(Available data begins)
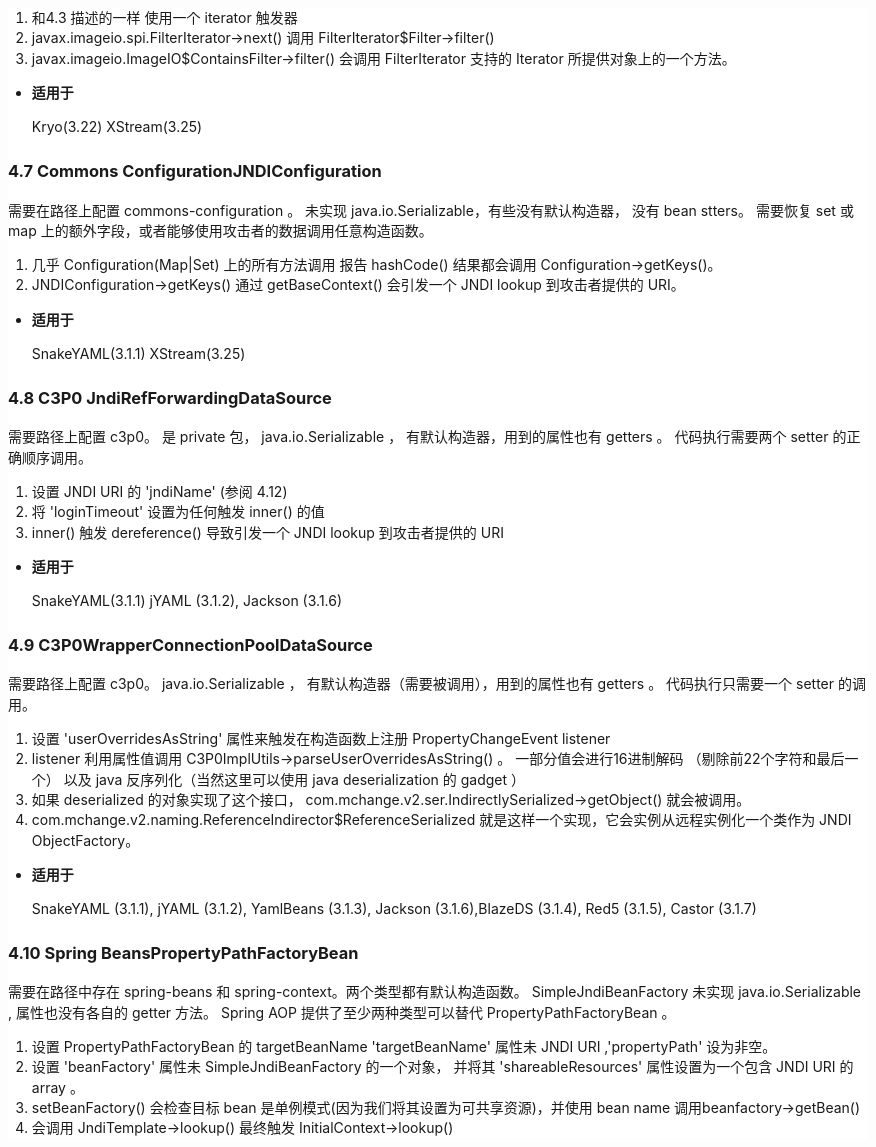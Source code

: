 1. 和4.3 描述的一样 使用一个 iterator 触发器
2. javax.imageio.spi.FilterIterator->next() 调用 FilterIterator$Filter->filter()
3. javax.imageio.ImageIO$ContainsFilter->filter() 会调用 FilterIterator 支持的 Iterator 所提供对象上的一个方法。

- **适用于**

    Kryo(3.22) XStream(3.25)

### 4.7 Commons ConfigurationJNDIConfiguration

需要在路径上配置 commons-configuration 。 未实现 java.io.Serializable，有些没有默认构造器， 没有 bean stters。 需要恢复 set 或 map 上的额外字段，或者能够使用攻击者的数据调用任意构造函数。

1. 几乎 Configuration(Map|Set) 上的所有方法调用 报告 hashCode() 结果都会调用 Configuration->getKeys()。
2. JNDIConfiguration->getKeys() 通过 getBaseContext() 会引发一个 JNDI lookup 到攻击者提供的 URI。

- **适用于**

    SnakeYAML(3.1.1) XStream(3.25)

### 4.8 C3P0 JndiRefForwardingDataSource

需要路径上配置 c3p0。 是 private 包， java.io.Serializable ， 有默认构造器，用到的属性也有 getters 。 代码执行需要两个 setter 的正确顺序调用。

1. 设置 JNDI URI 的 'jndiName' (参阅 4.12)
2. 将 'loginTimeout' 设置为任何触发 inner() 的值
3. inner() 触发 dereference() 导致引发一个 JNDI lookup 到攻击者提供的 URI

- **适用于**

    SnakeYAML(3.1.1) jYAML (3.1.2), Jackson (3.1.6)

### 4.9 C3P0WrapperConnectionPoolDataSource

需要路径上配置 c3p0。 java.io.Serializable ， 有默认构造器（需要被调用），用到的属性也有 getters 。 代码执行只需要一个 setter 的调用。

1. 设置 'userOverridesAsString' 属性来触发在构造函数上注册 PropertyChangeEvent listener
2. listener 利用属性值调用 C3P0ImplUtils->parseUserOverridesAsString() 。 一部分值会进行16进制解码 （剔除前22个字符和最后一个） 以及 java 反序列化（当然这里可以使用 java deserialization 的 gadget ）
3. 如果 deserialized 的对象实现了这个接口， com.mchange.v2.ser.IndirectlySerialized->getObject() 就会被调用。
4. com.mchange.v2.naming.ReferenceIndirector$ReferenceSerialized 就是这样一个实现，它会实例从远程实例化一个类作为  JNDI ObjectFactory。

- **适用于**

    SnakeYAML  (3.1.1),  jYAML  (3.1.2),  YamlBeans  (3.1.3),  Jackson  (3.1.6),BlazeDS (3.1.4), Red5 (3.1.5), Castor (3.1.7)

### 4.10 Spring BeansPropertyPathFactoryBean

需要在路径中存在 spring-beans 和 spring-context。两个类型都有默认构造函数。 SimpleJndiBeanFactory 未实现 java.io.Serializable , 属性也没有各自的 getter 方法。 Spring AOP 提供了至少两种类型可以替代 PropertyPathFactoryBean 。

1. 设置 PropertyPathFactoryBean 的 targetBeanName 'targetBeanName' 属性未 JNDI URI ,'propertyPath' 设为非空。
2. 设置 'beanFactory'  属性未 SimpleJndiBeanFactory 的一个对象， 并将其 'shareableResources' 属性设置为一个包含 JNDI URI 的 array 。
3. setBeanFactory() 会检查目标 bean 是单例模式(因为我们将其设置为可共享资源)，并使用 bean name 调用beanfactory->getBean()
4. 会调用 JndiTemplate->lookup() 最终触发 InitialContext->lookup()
(Available data ends)
(Available data begins)
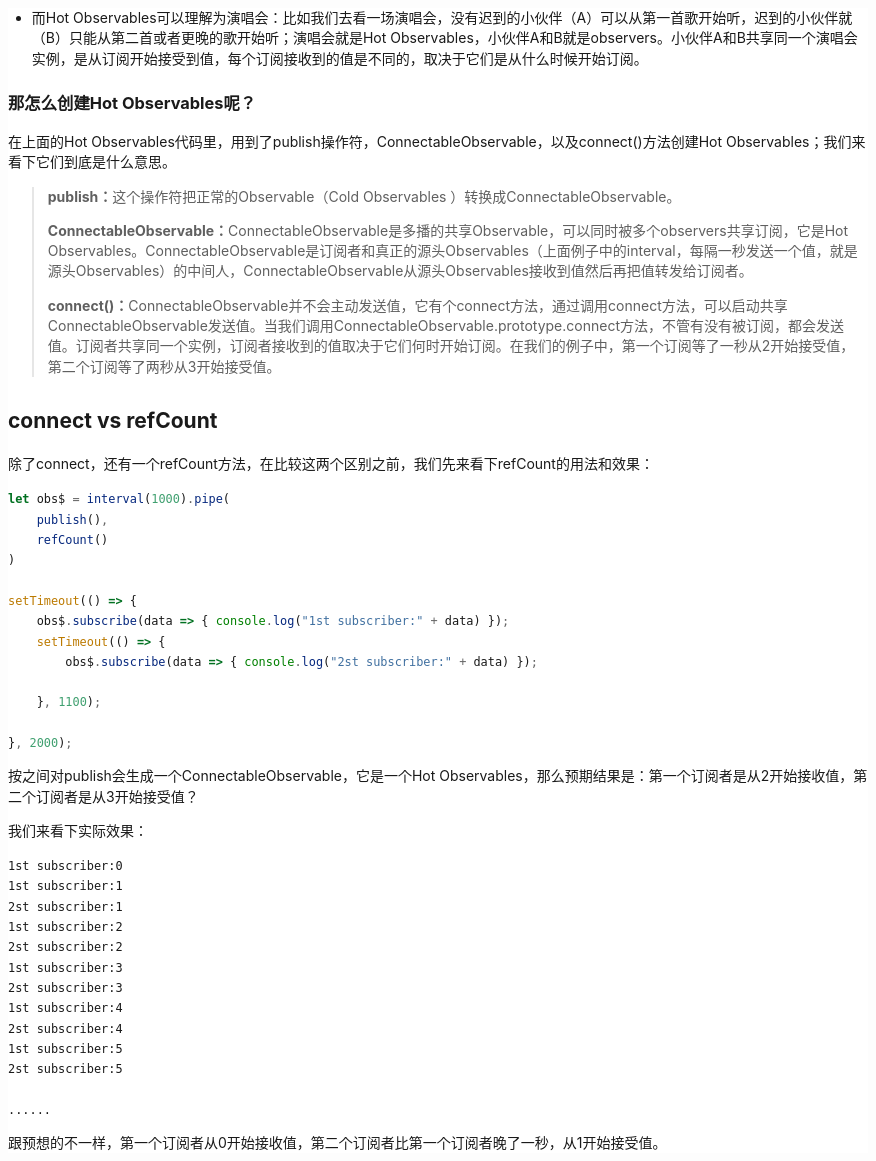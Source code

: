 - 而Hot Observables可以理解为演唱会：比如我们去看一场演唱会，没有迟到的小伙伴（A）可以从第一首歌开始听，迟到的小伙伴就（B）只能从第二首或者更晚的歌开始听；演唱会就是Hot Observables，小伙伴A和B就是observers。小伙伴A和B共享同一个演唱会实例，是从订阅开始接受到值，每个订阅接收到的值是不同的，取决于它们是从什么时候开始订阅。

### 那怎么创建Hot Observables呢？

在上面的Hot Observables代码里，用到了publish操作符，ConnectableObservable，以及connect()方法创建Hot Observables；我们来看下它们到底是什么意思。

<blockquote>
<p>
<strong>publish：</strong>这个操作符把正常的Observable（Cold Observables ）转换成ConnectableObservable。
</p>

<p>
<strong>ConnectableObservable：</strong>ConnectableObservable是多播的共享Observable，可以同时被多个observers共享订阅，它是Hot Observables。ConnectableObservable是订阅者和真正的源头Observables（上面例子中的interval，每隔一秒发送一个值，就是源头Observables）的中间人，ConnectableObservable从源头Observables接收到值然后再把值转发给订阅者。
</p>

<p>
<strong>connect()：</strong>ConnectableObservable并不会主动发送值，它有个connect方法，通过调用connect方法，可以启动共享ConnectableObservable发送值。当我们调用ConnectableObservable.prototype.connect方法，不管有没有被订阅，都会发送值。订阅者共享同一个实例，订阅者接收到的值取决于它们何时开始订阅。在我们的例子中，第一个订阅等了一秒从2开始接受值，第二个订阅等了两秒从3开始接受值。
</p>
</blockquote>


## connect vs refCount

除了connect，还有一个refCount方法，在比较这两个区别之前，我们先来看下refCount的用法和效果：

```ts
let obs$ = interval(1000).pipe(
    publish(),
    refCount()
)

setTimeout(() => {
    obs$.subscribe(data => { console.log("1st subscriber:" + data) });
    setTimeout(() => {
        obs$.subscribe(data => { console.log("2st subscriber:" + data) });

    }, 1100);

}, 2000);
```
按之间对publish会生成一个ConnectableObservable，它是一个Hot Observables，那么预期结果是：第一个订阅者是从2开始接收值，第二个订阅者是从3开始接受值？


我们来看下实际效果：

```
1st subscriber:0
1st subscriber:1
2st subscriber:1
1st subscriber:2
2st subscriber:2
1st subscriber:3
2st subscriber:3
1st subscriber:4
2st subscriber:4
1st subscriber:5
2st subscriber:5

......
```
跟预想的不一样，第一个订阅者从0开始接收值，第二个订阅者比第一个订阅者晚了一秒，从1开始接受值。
(Available data ends)
__Exercise requirements__. Scan the lines above, and whenever one holds the string "mchange", copy it.

__Answer section__.
3. 如果 deserialized 的对象实现了这个接口， com.mchange.v2.ser.IndirectlySerialized->getObject() 就会被调用。
4. com.mchange.v2.naming.ReferenceIndirector$ReferenceSerialized 就是这样一个实现，它会实例从远程实例化一个类作为  JNDI ObjectFactory。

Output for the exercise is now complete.